Boston and Somerville have both sent home rule petitions to the State Legislature that have been written to assist tenants in properties that are being sold for development.

Boston’s involves increasing the amount of notice that tenants get, if their leases are not going to be renewed. It requires landlord sellers to report their sales, so the City can track the number of leases that are not renewed. The City will notify tenants of organizations that can advocate for their rights if they are being evicted without cause at the end of their lease. (I wrote about this on my personal blog in October, 2017.)

Somerville’s new law involves giving tenants the right to buy their unit, at market rate, instead of having a third party buy it. The tenant may also assign (legally give that right) to a non-profit or land trust that could create affordable housing. This type of law was used in Washington, DC and has worked well there to stabilize housing costs.

The first comment about this law seems to be “If I can’t afford the rent how the hell can I buy my place?” In most cases, tenants will not be able to buy the three-plus unit buildings they live in. However, they can assign the right to purchase it to someone who will buy it and keep it as affordable housing.

Somerville Community Corporation is running the Hundred Homes Program. They have funds to purchase housing for conversion into moderate-income units. They are hoping that this law passes; it will increase their opportunities to purchase property that will add to moderate-income housing stock in the City.

100 Affordable Homes Strategy:

The City will launch a program with the Somerville Community
Corporation (SCC), backing the SCC’s ability to compete for existing properties available on the market that are currently being lost in some cases to speculators.
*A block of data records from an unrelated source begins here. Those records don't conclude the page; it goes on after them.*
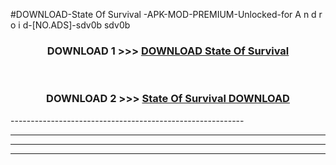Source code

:#DOWNLOAD-State Of Survival -APK-MOD-PREMIUM-Unlocked-for A n d r o i d-[NO.ADS]-sdv0b sdv0b 



<div align="center">

<h3>DOWNLOAD 1 >>> <a href="https://getmod2.web.app/?judul=State Of Survival ">DOWNLOAD State Of Survival </a></h3><br>

<h3>DOWNLOAD 2 >>> <a href="https://getmod2.web.app/?judul=State Of Survival ">State Of Survival  DOWNLOAD </a></h3>

</div>
----------------------------------------------------------

----------------------------------------------------------

----------------------------------------------------------

----------------------------------------------------------



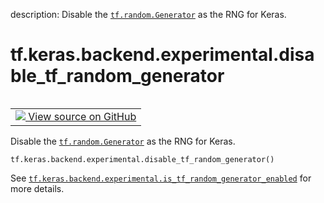 description: Disable the <a href="../../../../tf/random/Generator.md"><code>tf.random.Generator</code></a> as the RNG for Keras.

<div itemscope itemtype="http://developers.google.com/ReferenceObject">
<meta itemprop="name" content="tf.keras.backend.experimental.disable_tf_random_generator" />
<meta itemprop="path" content="Stable" />
</div>

# tf.keras.backend.experimental.disable_tf_random_generator

<!-- Insert buttons and diff -->

<table class="tfo-notebook-buttons tfo-api nocontent" align="left">
<td>
  <a target="_blank" href="https://github.com/keras-team/keras/tree/v2.15.0/keras/backend.py#L1875-L1883">
    <img src="https://www.tensorflow.org/images/GitHub-Mark-32px.png" />
    View source on GitHub
  </a>
</td>
</table>



Disable the <a href="../../../../tf/random/Generator.md"><code>tf.random.Generator</code></a> as the RNG for Keras.


<pre class="devsite-click-to-copy prettyprint lang-py tfo-signature-link">
<code>tf.keras.backend.experimental.disable_tf_random_generator()
</code></pre>



<!-- Placeholder for "Used in" -->

See <a href="../../../../tf/keras/backend/experimental/is_tf_random_generator_enabled.md"><code>tf.keras.backend.experimental.is_tf_random_generator_enabled</code></a> for more
details.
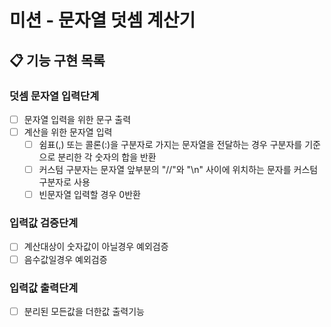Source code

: # 미션 - 문자열 덧셈 계산기

## 📋 기능 구현 목록

### 덧셈 문자열 입력단계

- [ ] 문자열 입력을 위한 문구 출력
- [ ] 계산을 위한 문자열 입력
  - [ ] 쉼표(,) 또는 콜론(:)을 구분자로 가지는 문자열을 전달하는 경우 구분자를 기준으로 분리한 각 숫자의 합을 반환
  - [ ] 커스텀 구분자는 문자열 앞부분의 "//"와 "\n" 사이에 위치하는 문자를 커스텀 구분자로 사용
  - [ ] 빈문자열 입력할 경우 0반환

### 입력값 검증단계

- [ ] 계산대상이 숫자값이 아닐경우 예외검증
- [ ] 음수값일경우 예외검증

### 입력값 출력단계

- [ ] 분리된 모든값을 더한값 출력기능

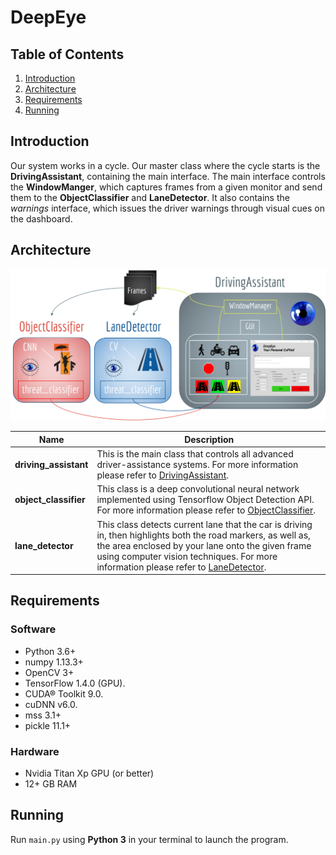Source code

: # DeepEye

## Table of Contents
1. [Introduction](#introduction)
2. [Architecture](#architecture)
3. [Requirements](#requirements)
2. [Running](#running)

## Introduction
Our system works in a cycle. Our master class where the cycle starts is the **DrivingAssistant**, containing the main interface.  The main interface controls the **WindowManger**, which captures frames from a given monitor and send them to the **ObjectClassifier** and **LaneDetector**. It also contains the *warnings* interface, which issues the driver warnings through visual cues on the dashboard. 


## Architecture

![Project's Architecture](project_architecture.png)

Name | Description 
--- | ---
**driving_assistant** | This is the main class that controls all advanced driver-assistance systems. For more information please refer to [DrivingAssistant](driving_assistant/README.md).
**object_classifier** | This class is a deep convolutional neural network implemented using Tensorflow Object Detection API. For more information please refer to [ObjectClassifier](object_classifier/README.md).
**lane_detector** | This class detects current lane that the car is driving in, then highlights both the road markers, as well as, the area enclosed by your lane onto the given frame using computer vision techniques. For more information please refer to [LaneDetector](lane_detector/README.md).

## Requirements
### Software
- Python 3.6+
- numpy 1.13.3+
- OpenCV 3+
- TensorFlow 1.4.0 (GPU).
- CUDA® Toolkit 9.0.
- cuDNN v6.0.
- mss 3.1+
- pickle 11.1+

### Hardware
- Nvidia Titan Xp GPU (or better)
- 12+ GB RAM 



## Running
Run `main.py` using **Python 3** in your terminal to launch the program.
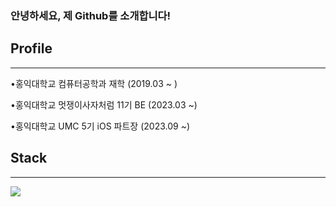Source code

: ### 안녕하세요, 제 Github를 소개합니다!

## Profile
---
•홍익대학교 컴퓨터공학과 재학 (2019.03 ~ )

•홍익대학교 멋쟁이사자처럼 11기 BE (2023.03 ~)

•홍익대학교 UMC 5기 iOS 파트장 (2023.09 ~)


## Stack
---

<img src="https://img.shields.io/badge/Python#3776AB?style=for-the-badge&logo=
python&logoColor=white">

  


 

     
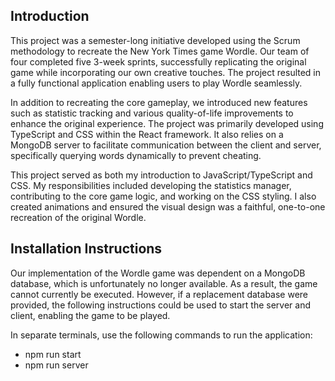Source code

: ## Introduction

This project was a semester-long initiative developed using the Scrum methodology to recreate the New York Times game Wordle. Our team of four completed five 3-week sprints, successfully replicating the original game while incorporating our own creative touches. The project resulted in a fully functional application enabling users to play Wordle seamlessly.

In addition to recreating the core gameplay, we introduced new features such as statistic tracking and various quality-of-life improvements to enhance the original experience. The project was primarily developed using TypeScript and CSS within the React framework. It also relies on a MongoDB server to facilitate communication between the client and server, specifically querying words dynamically to prevent cheating.

This project served as both my introduction to JavaScript/TypeScript and CSS. My responsibilities included developing the statistics manager, contributing to the core game logic, and working on the CSS styling. I also created animations and ensured the visual design was a faithful, one-to-one recreation of the original Wordle.

## Installation Instructions

Our implementation of the Wordle game was dependent on a MongoDB database, which is unfortunately no longer available. As a result, the game cannot currently be executed. However, if a replacement database were provided, the following instructions could be used to start the server and client, enabling the game to be played.

In separate terminals, use the following commands to run the application:
- npm run start
- npm run server
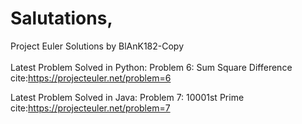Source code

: # Salutations,

Project Euler Solutions by BlAnK182-Copy<br/>
<br/>
Latest Problem Solved in Python: Problem 6: Sum Square Difference<br/>
cite:https://projecteuler.net/problem=6
<br/>
  
Latest Problem Solved in Java: Problem 7: 10001st Prime<br/>
cite:https://projecteuler.net/problem=7
<br/>
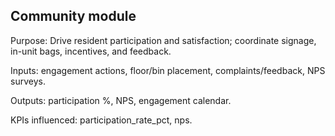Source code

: ## Community module

Purpose: Drive resident participation and satisfaction; coordinate signage, in-unit bags, incentives, and feedback.

Inputs: engagement actions, floor/bin placement, complaints/feedback, NPS surveys.

Outputs: participation %, NPS, engagement calendar.

KPIs influenced: participation_rate_pct, nps.


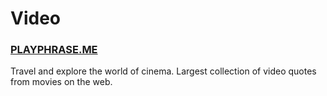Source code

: # Video

### [PLAYPHRASE.ME](https://playphrase.me/)
Travel and explore the world of cinema. Largest collection of video quotes from movies on the web.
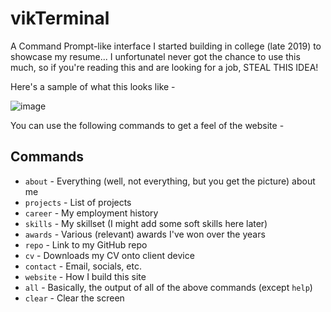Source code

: # vikTerminal

A Command Prompt-like interface I started building in college (late 2019) to showcase my resume... I unfortunatel never got the chance to use this much, so if you're reading this and are looking for a job, STEAL THIS IDEA!


Here's a sample of what this looks like -

![image](https://github.com/Vikram1997-hue/vikTerminal/assets/55340732/f0f7f67a-1888-46bc-bb9a-5aa20cca2f20)


You can use the following commands to get a feel of the website -

## Commands

* `about` - Everything (well, not everything, but you get the picture) about me
* `projects` - List of projects
* `career` - My employment history
* `skills` - My skillset (I might add some soft skills here later)
* `awards` - Various (relevant) awards I've won over the years
* `repo` - Link to my GitHub repo
* `cv` - Downloads my CV onto client device
* `contact` - Email, socials, etc.
* `website` - How I build this site
* `all` - Basically, the output of all of the above commands (except `help`)
* `clear` - Clear the screen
The SCC would rehabilitate those homes and act as a benevolent owner and landlord, ensuring a diversity of units that are affordable to a range of incomes, with a goal of creating 100 new affordable rental units within the first three years of the initiative.

Here’s the details of Somerville’s law that is in the Home Rule Petition phase at the State Legislature:

H3017: An Act to Preserve Affordable Housing through a Local Option Tenant’s Right to Purchase

• This bill is based on the Tenant Opportunity to Purchase Act (TOPA) in Washington, D.C., which has helped to preserve thousands of units of affordable housing in the District of Columbia since its passage in 1980.
• Tenants in buildings with three or more units (excluding owner-occupied three-family structures) would have the option to purchase the building at fair market value before a sale to a third party could be executed.
• Tenants may also assign the right to purchase to a nonprofit, community land trust, or owners’ cooperative to purchase the property on their behalf and maintain permanently affordable housing. This would allow these organizations to preserve affordable housing at a fraction of the cost of building new structures for affordable housing.
• “Fair Market Value” is defined as matching the purchase price offered by a third party purchaser.
• Tenants have 45 days after receiving notice of the pending sale to a third party to make a 5% deposit signaling intent to purchase. After the deposit, the Tenants have 120 days to secure financing and close on purchase.
• This is a Local Option Bill, so a city or town must vote to adopt this program before it would apply to that city or town.
• Any city or town voting to opt into this program is authorized to create an Affordable Housing Trust Fund to assist with financing transactions through this program. This trust fund can be capitalized through sources such as linkage fees, transfer taxes, Community Preservation Act funds, and local budget appropriations. source 

How does it work when a town or city wants to create a local rules that contradict the standard in the Commonwealth? It needs a home rule petition that passes the State legislature. Among requests, cities and towns must seek the State’s permission to issue liquor licenses; to reorganize government or manage local elections; to reserve their money in special revenue funds; and to convey or lease certain property.